SUPPLIED DATA:
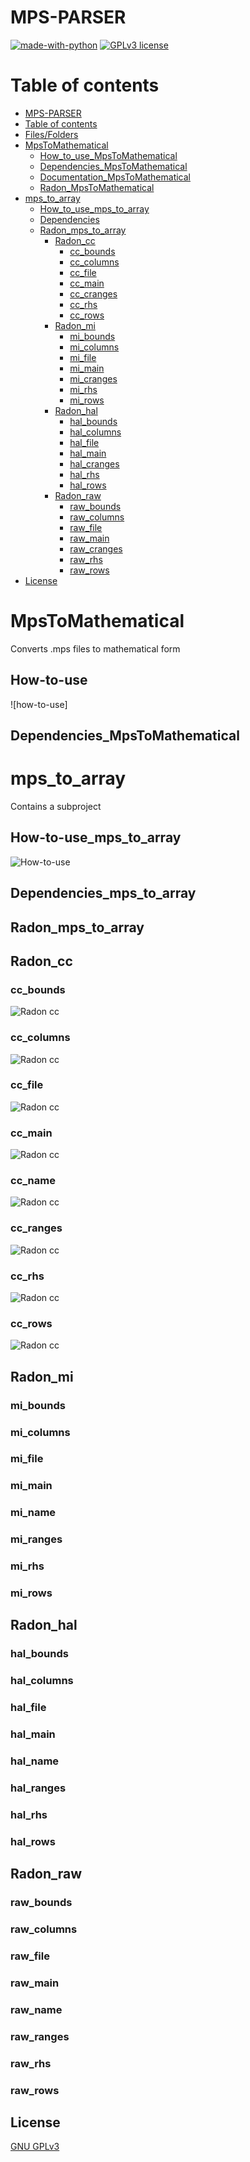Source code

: # MPS-PARSER


[![made-with-python](https://img.shields.io/badge/Made%20with-Python-1f425f.svg)](https://www.python.org/) [![GPLv3 license](https://img.shields.io/badge/License-GPLv3-blue.svg)](http://perso.crans.org/besson/LICENSE.html)

# Table of contents
<!--ts-->
  * [MPS-PARSER](#MPS-PARSER)
  * [Table of contents](#Table_of_contents)
  * [Files/Folders](#Files/Folders)
  * [MpsToMathematical](#MpsToMathematical)
     * [How_to_use_MpsToMathematical](#How-to-use_MpsToMathematical)
     * [Dependencies_MpsToMathematical](#Dependencies_MpsToMathematical)
     * [Documentation_MpsToMathematical](#Documentation_MpsToMathematical)
     * [Radon_MpsToMathematical](#Radon_MpsToMathematical)
  * [mps_to_array](#mps_to_array)
     * [How_to_use_mps_to_array](#How-to-use_mps_to_array)
     * [Dependencies](#Dependencies_mps_to_array)
     * [Radon_mps_to_array](#Radon_mps_to_array)
         * [Radon_cc](#Radon_cc)
            * [cc_bounds](#cc_bounds)
            * [cc_columns](#cc_columns)
            * [cc_file](#cc_file)
            * [cc_main](#cc_main)
            * [cc_cranges](#cc_ranges)
            * [cc_rhs](#cc_rhs)
            * [cc_rows](#cc_rows)
         * [Radon_mi](#Radon_mi)
            * [mi_bounds](#mi_bounds)
            * [mi_columns](#mi_columns)
            * [mi_file](#mi_file)
            * [mi_main](#mi_main)
            * [mi_cranges](#mi_ranges)
            * [mi_rhs](#mi_rhs)
            * [mi_rows](#mi_rows)
         * [Radon_hal](#Radon_hal)
            * [hal_bounds](#hal_bounds)
            * [hal_columns](#hal_columns)
            * [hal_file](#hal_file)
            * [hal_main](#hal_main)
            * [hal_cranges](#hal_ranges)
            * [hal_rhs](#hal_rhs)
            * [hal_rows](#hal_rows)
         * [Radon_raw](#Radon_raw)
            * [raw_bounds](#raw_bounds)
            * [raw_columns](#raw_columns)
            * [raw_file](#raw_file)
            * [raw_main](#raw_main)
            * [raw_cranges](#raw_ranges)
            * [raw_rhs](#raw_rhs)
            * [raw_rows](#raw_rows)
  * [License](#License)
<!--te-->

# MpsToMathematical

Converts .mps files to mathematical form

## How-to-use

![how-to-use]

## Dependencies_MpsToMathematical



# mps_to_array 

Contains a subproject 

## How-to-use_mps_to_array

![How-to-use](https://github.com/kostaskaragiorgos/MPS-PARSER/blob/master/how-to-use.gif)


## Dependencies_mps_to_array

## Radon_mps_to_array


## Radon_cc

### cc_bounds

<p><img src = "images/mps_to_array/Radon/cc/bounds cc.png" title = "Radon cc"/> </p>

### cc_columns

<p><img src = "images/mps_to_array/Radon/cc/columns cc.png" title = "Radon cc"/> </p>

### cc_file

<p><img src = "images/mps_to_array/Radon/cc/file cc.png" title = "Radon cc"/> </p>

### cc_main

<p><img src = "images/mps_to_array/Radon/cc/main cc.png" title = "Radon cc"/> </p>

### cc_name

<p><img src = "images/mps_to_array/Radon/cc/name cc.png" title = "Radon cc"/> </p>

### cc_ranges

<p><img src = "images/mps_to_array/Radon/cc/ranges cc.png" title = "Radon cc"/> </p>

### cc_rhs

<p><img src = "images/mps_to_array/Radon/cc/rhs cc.png" title = "Radon cc"/> </p>

### cc_rows

<p><img src = "images/mps_to_array/Radon/cc/rows cc.png" title = "Radon cc"/> </p>

## Radon_mi

### mi_bounds

### mi_columns

### mi_file

### mi_main

### mi_name

### mi_ranges

### mi_rhs

### mi_rows


## Radon_hal

### hal_bounds

### hal_columns

### hal_file

### hal_main

### hal_name

### hal_ranges

### hal_rhs

### hal_rows


## Radon_raw

### raw_bounds

### raw_columns

### raw_file

### raw_main

### raw_name

### raw_ranges

### raw_rhs

### raw_rows


## License

[GNU GPLv3](https://choosealicense.com/licenses/gpl-3.0/)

REQUIRED ACTION: Set each line down exactly, starting with the one that contains "### hal_main" and ending with the last line of the listing; add nothing else.

REPLY TO THE EXERCISE:
### hal_main

### hal_name

### hal_ranges

### hal_rhs

### hal_rows


## Radon_raw

### raw_bounds

### raw_columns

### raw_file

### raw_main

### raw_name

### raw_ranges

### raw_rhs

### raw_rows


## License

[GNU GPLv3](https://choosealicense.com/licenses/gpl-3.0/)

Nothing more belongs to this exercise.